Should the US Take China's Threats of Arbitrary Detentions Seriously?

By Jerome A. Cohen

This recent Wall Street Journal article reports that Chinese officials have threatened to detain U.S. citizens in response to the Justice Department’s prosecution of Chinese military-affiliated scholars. The case of the two Canadian Michaels shows that this may not be an empty threat. Both men were swiftly detained following the initiation of extradition proceedings against Huawei’s Ms. Meng in Vancouver. It will be two years in December and there is no prospect of their release since the Canadian case moves forward at a snail’s pace. So, we know that the PRC may well mean business in threatening to detain Americans in retaliation for prosecutions in the US.

Yet the PRC has suffered a huge amount of international condemnation for this blatant example of “hostage diplomacy,” and an obvious effort to extend this practice to a number of Americans will outrage and disgust the liberal democratic world while perhaps pleasing many other nations in the UN that support or fail to criticize the PRC’s human rights violations.

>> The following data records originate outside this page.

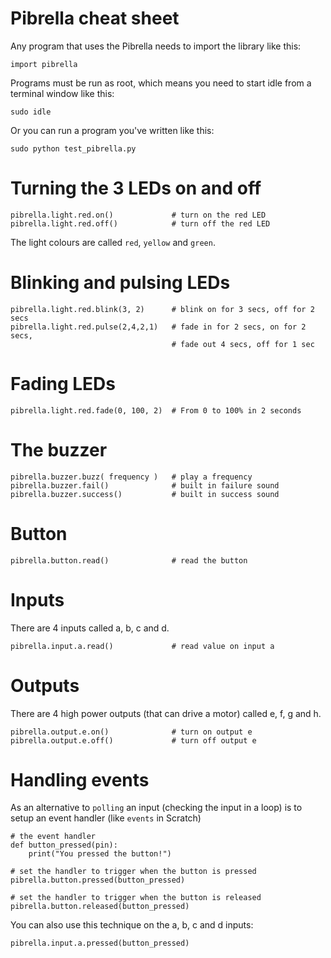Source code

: # Pibrella cheat sheet

Any program that uses the Pibrella needs to import the library like this:

    import pibrella

Programs must be run as root, which means you need to start idle from a terminal window like this:

    sudo idle

Or you can run a program you've written like this:

    sudo python test_pibrella.py

# Turning the 3 LEDs on and off

    pibrella.light.red.on()             # turn on the red LED
    pibrella.light.red.off()            # turn off the red LED

The light colours are called `red`, `yellow` and `green`.

# Blinking and pulsing LEDs

    pibrella.light.red.blink(3, 2)      # blink on for 3 secs, off for 2 secs
    pibrella.light.red.pulse(2,4,2,1)   # fade in for 2 secs, on for 2 secs,
                                        # fade out 4 secs, off for 1 sec

# Fading LEDs

    pibrella.light.red.fade(0, 100, 2)  # From 0 to 100% in 2 seconds

# The buzzer

    pibrella.buzzer.buzz( frequency )   # play a frequency
    pibrella.buzzer.fail()              # built in failure sound
    pibrella.buzzer.success()           # built in success sound

# Button

    pibrella.button.read()              # read the button

# Inputs

There are 4 inputs called a, b, c and d.

    pibrella.input.a.read()             # read value on input a

# Outputs

There are 4 high power outputs (that can drive a motor) called e, f, g and h.

    pibrella.output.e.on()              # turn on output e
    pibrella.output.e.off()             # turn off output e


# Handling events

As an alternative to `polling` an input (checking the input in a loop) is to
setup an event handler (like `events` in Scratch)

    # the event handler
    def button_pressed(pin):
        print("You pressed the button!")

    # set the handler to trigger when the button is pressed
    pibrella.button.pressed(button_pressed)

    # set the handler to trigger when the button is released
    pibrella.button.released(button_pressed)

You can also use this technique on the a, b, c and d inputs:

    pibrella.input.a.pressed(button_pressed)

The PRC appears to recognize the grave consequences that would result from a blatant resort to detentions as threatened, which may be why several months have passed with no obvious retaliatory detentions. Perhaps, as with so many other aspects of Sino-American relations, Beijing is awaiting the outcome of the American election. If it should follow through on these threats, it would be providing an enormous stimulus to significant further “decoupling.” Can that be in Beijing’s interest? There must be intense debate at the top.